Saved entries:

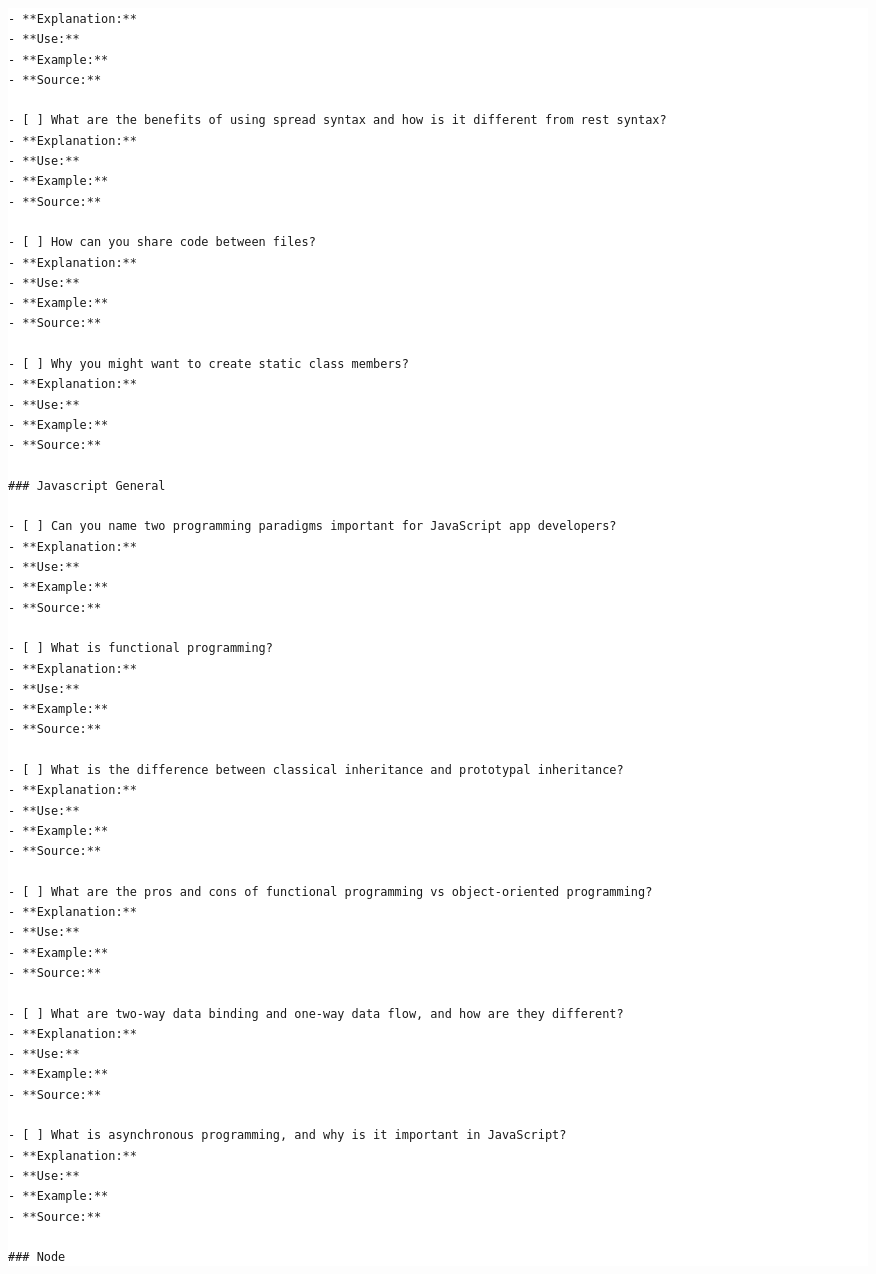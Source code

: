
   ```const customUI = document.createElement('ul');
  - **Explanation:**
  - **Use:**
  - **Example:**
  - **Source:**

- [ ] What are the benefits of using spread syntax and how is it different from rest syntax?
  - **Explanation:**
  - **Use:**
  - **Example:**
  - **Source:**

- [ ] How can you share code between files?
  - **Explanation:**
  - **Use:**
  - **Example:**
  - **Source:**

- [ ] Why you might want to create static class members?
  - **Explanation:**
  - **Use:**
  - **Example:**
  - **Source:**

### Javascript General

- [ ] Can you name two programming paradigms important for JavaScript app developers?
  - **Explanation:**
  - **Use:**
  - **Example:**
  - **Source:**

- [ ] What is functional programming?
  - **Explanation:**
  - **Use:**
  - **Example:**
  - **Source:**

- [ ] What is the difference between classical inheritance and prototypal inheritance?
  - **Explanation:**
  - **Use:**
  - **Example:**
  - **Source:**

- [ ] What are the pros and cons of functional programming vs object-oriented programming?
  - **Explanation:**
  - **Use:**
  - **Example:**
  - **Source:**

- [ ] What are two-way data binding and one-way data flow, and how are they different?
  - **Explanation:**
  - **Use:**
  - **Example:**
  - **Source:**

- [ ] What is asynchronous programming, and why is it important in JavaScript?
  - **Explanation:**
  - **Use:**
  - **Example:**
  - **Source:**

### Node

  ```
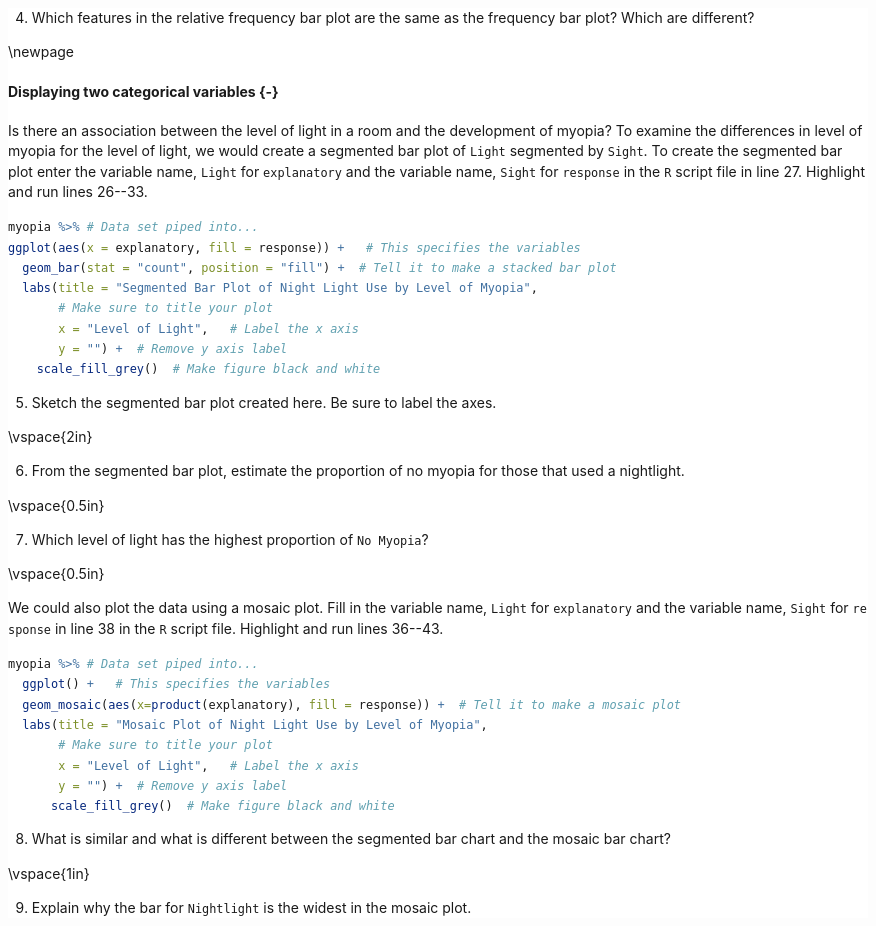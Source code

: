4.  Which features in the relative frequency bar plot are the same as the frequency bar plot?  Which are different?

\newpage

#### Displaying two categorical variables {-}

Is there an association between the level of light in a room and the development of myopia?  To examine the differences in level of myopia for the level of light, we would create a segmented bar plot of `Light` segmented by `Sight`.  To create the segmented bar plot enter the variable name, `Light` for `explanatory` and the variable name, `Sight` for `response` in the `R` script file in line 27. Highlight and run lines 26--33.


```r
myopia %>% # Data set piped into...
ggplot(aes(x = explanatory, fill = response)) +   # This specifies the variables
  geom_bar(stat = "count", position = "fill") +  # Tell it to make a stacked bar plot
  labs(title = "Segmented Bar Plot of Night Light Use by Level of Myopia",  
       # Make sure to title your plot 
       x = "Level of Light",   # Label the x axis
       y = "") +  # Remove y axis label
    scale_fill_grey()  # Make figure black and white
```

5. Sketch the segmented bar plot created here. Be sure to label the axes.  

\vspace{2in}

6. From the segmented bar plot, estimate the proportion of no myopia for those that used a nightlight.

\vspace{0.5in}

7. Which level of light has the highest proportion of `No Myopia`?

\vspace{0.5in}

We could also plot the data using a mosaic plot.  Fill in the variable name, `Light` for `explanatory` and the variable name, `Sight` for `response` in line 38 in the `R` script file. Highlight and run lines 36--43.


```r
myopia %>% # Data set piped into...
  ggplot() +   # This specifies the variables
  geom_mosaic(aes(x=product(explanatory), fill = response)) +  # Tell it to make a mosaic plot
  labs(title = "Mosaic Plot of Night Light Use by Level of Myopia",  
       # Make sure to title your plot 
       x = "Level of Light",   # Label the x axis
       y = "") +  # Remove y axis label
      scale_fill_grey()  # Make figure black and white
```

8.  What is similar and what is different between the segmented bar chart and the mosaic bar chart?

\vspace{1in}

9.  Explain why the bar for `Nightlight` is the widest in the mosaic plot.
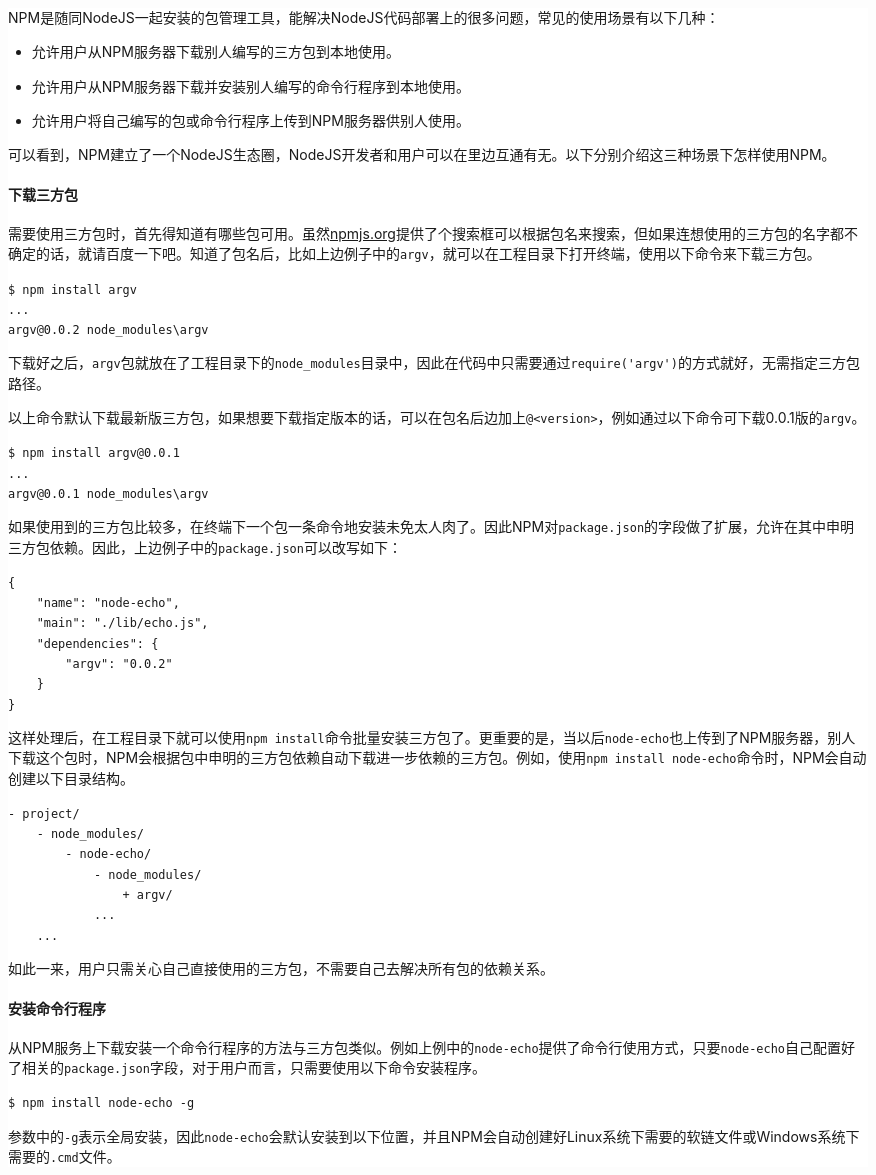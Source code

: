 NPM是随同NodeJS一起安装的包管理工具，能解决NodeJS代码部署上的很多问题，常见的使用场景有以下几种：

+ 允许用户从NPM服务器下载别人编写的三方包到本地使用。

+ 允许用户从NPM服务器下载并安装别人编写的命令行程序到本地使用。

+ 允许用户将自己编写的包或命令行程序上传到NPM服务器供别人使用。

可以看到，NPM建立了一个NodeJS生态圈，NodeJS开发者和用户可以在里边互通有无。以下分别介绍这三种场景下怎样使用NPM。

#### 下载三方包

需要使用三方包时，首先得知道有哪些包可用。虽然[npmjs.org](https://npmjs.org/)提供了个搜索框可以根据包名来搜索，但如果连想使用的三方包的名字都不确定的话，就请百度一下吧。知道了包名后，比如上边例子中的`argv`，就可以在工程目录下打开终端，使用以下命令来下载三方包。

	$ npm install argv
	...
	argv@0.0.2 node_modules\argv

下载好之后，`argv`包就放在了工程目录下的`node_modules`目录中，因此在代码中只需要通过`require('argv')`的方式就好，无需指定三方包路径。

以上命令默认下载最新版三方包，如果想要下载指定版本的话，可以在包名后边加上`@<version>`，例如通过以下命令可下载0.0.1版的`argv`。

	$ npm install argv@0.0.1
	...
	argv@0.0.1 node_modules\argv

如果使用到的三方包比较多，在终端下一个包一条命令地安装未免太人肉了。因此NPM对`package.json`的字段做了扩展，允许在其中申明三方包依赖。因此，上边例子中的`package.json`可以改写如下：

	{
		"name": "node-echo",
		"main": "./lib/echo.js",
		"dependencies": {
			"argv": "0.0.2"
		}
	}

这样处理后，在工程目录下就可以使用`npm install`命令批量安装三方包了。更重要的是，当以后`node-echo`也上传到了NPM服务器，别人下载这个包时，NPM会根据包中申明的三方包依赖自动下载进一步依赖的三方包。例如，使用`npm install node-echo`命令时，NPM会自动创建以下目录结构。

	- project/
		- node_modules/
			- node-echo/
				- node_modules/
					+ argv/
				...
		...

如此一来，用户只需关心自己直接使用的三方包，不需要自己去解决所有包的依赖关系。

#### 安装命令行程序

从NPM服务上下载安装一个命令行程序的方法与三方包类似。例如上例中的`node-echo`提供了命令行使用方式，只要`node-echo`自己配置好了相关的`package.json`字段，对于用户而言，只需要使用以下命令安装程序。

	$ npm install node-echo -g

参数中的`-g`表示全局安装，因此`node-echo`会默认安装到以下位置，并且NPM会自动创建好Linux系统下需要的软链文件或Windows系统下需要的`.cmd`文件。
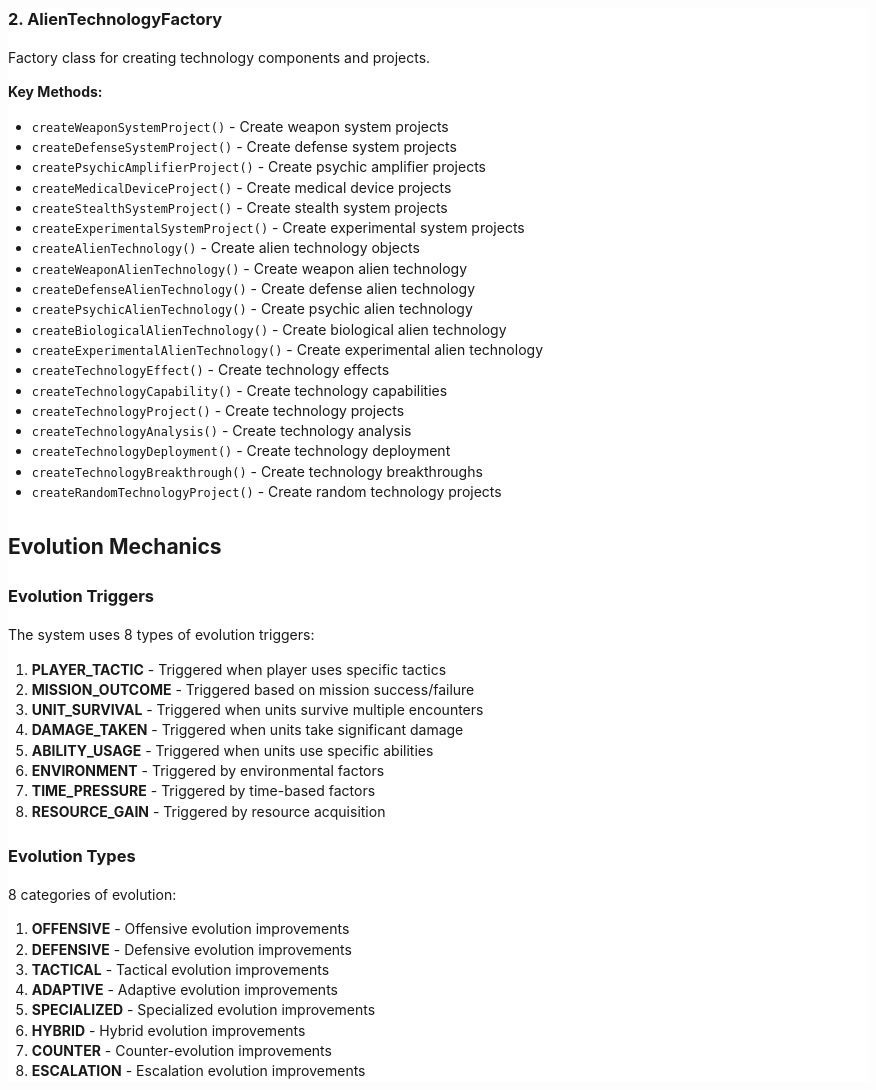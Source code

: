 ### 2. AlienTechnologyFactory

Factory class for creating technology components and projects.

**Key Methods:**
- `createWeaponSystemProject()` - Create weapon system projects
- `createDefenseSystemProject()` - Create defense system projects
- `createPsychicAmplifierProject()` - Create psychic amplifier projects
- `createMedicalDeviceProject()` - Create medical device projects
- `createStealthSystemProject()` - Create stealth system projects
- `createExperimentalSystemProject()` - Create experimental system projects
- `createAlienTechnology()` - Create alien technology objects
- `createWeaponAlienTechnology()` - Create weapon alien technology
- `createDefenseAlienTechnology()` - Create defense alien technology
- `createPsychicAlienTechnology()` - Create psychic alien technology
- `createBiologicalAlienTechnology()` - Create biological alien technology
- `createExperimentalAlienTechnology()` - Create experimental alien technology
- `createTechnologyEffect()` - Create technology effects
- `createTechnologyCapability()` - Create technology capabilities
- `createTechnologyProject()` - Create technology projects
- `createTechnologyAnalysis()` - Create technology analysis
- `createTechnologyDeployment()` - Create technology deployment
- `createTechnologyBreakthrough()` - Create technology breakthroughs
- `createRandomTechnologyProject()` - Create random technology projects

## Evolution Mechanics

### Evolution Triggers

The system uses 8 types of evolution triggers:

1. **PLAYER_TACTIC** - Triggered when player uses specific tactics
2. **MISSION_OUTCOME** - Triggered based on mission success/failure
3. **UNIT_SURVIVAL** - Triggered when units survive multiple encounters
4. **DAMAGE_TAKEN** - Triggered when units take significant damage
5. **ABILITY_USAGE** - Triggered when units use specific abilities
6. **ENVIRONMENT** - Triggered by environmental factors
7. **TIME_PRESSURE** - Triggered by time-based factors
8. **RESOURCE_GAIN** - Triggered by resource acquisition

### Evolution Types

8 categories of evolution:

1. **OFFENSIVE** - Offensive evolution improvements
2. **DEFENSIVE** - Defensive evolution improvements
3. **TACTICAL** - Tactical evolution improvements
4. **ADAPTIVE** - Adaptive evolution improvements
5. **SPECIALIZED** - Specialized evolution improvements
6. **HYBRID** - Hybrid evolution improvements
7. **COUNTER** - Counter-evolution improvements
8. **ESCALATION** - Escalation evolution improvements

▶ About this task
For the records above, state how many lines include the string "package", giving the number and nothing else.

▶ Solved problem
2